Recent advances in single-view 3D hair digitization have made the creation of high-quality CG characters scalable and accessible to end-users, enabling new forms of personalized VR and gaming experiences. To handle the complexity and variety of hair structures, most cutting-edge techniques rely on the successful retrieval of a particular hair model from a comprehensive hair database. Not only are the aforementioned data-driven methods storage intensive, but they are also prone to failure for highly unconstrained input images, exotic hairstyles, failed face detection. Instead of using a large collection of 3D hair models directly, we propose to represent the manifold of 3D hairstyles implicitly through a compact latent space of a volumetric variational autoencoder (VAE). This deep neural network is trained with volumetric orientation field representations of 3D hair models and can synthesize new hairstyles from a compressed code. To enable end-to-end 3D hair inference, we train an additional regression network to predict the codes in the VAE latent space from any input image. Strand-level hairstyles can then be generated from the predicted volumetric representation. Our fully automatic framework does not require any ad-hoc face fitting, intermediate classification and segmentation, or hairstyle database retrieval.
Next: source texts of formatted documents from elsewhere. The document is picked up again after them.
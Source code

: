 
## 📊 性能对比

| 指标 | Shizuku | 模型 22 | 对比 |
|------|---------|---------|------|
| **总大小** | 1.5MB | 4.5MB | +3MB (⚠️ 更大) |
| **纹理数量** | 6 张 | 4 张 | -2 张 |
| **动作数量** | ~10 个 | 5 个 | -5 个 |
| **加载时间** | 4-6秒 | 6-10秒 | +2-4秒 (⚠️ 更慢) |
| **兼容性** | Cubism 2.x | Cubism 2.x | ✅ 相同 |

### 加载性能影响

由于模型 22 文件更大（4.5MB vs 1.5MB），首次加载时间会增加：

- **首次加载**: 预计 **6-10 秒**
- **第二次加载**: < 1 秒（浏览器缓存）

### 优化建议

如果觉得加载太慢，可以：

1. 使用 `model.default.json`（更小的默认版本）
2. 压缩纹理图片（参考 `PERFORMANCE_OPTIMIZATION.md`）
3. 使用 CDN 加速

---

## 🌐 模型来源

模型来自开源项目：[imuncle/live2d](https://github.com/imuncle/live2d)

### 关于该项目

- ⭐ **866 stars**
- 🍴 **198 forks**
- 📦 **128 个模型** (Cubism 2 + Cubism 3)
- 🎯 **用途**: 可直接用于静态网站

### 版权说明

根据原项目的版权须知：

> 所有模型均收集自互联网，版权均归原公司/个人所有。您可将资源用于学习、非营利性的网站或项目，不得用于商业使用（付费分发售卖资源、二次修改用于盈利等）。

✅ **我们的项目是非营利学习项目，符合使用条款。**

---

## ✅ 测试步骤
Our hair synthesis approach is significantly more robust than and can handle a much wider variation of hairstyles than state-of-the-art data-driven hair modeling techniques w.r.t. challenging inputs, including photos that are low-resolution, over-exposed, or contain extreme head poses. The storage requirements are minimal and a 3D hair model can be produced from an image in a second. Our evaluations also show that successful reconstructions are possible from highly stylized cartoon images, non-human subjects, and pictures taken from the back of a person. Our approach is particularly well suited for continuous and plausible hair interpolation between very different hairstyles.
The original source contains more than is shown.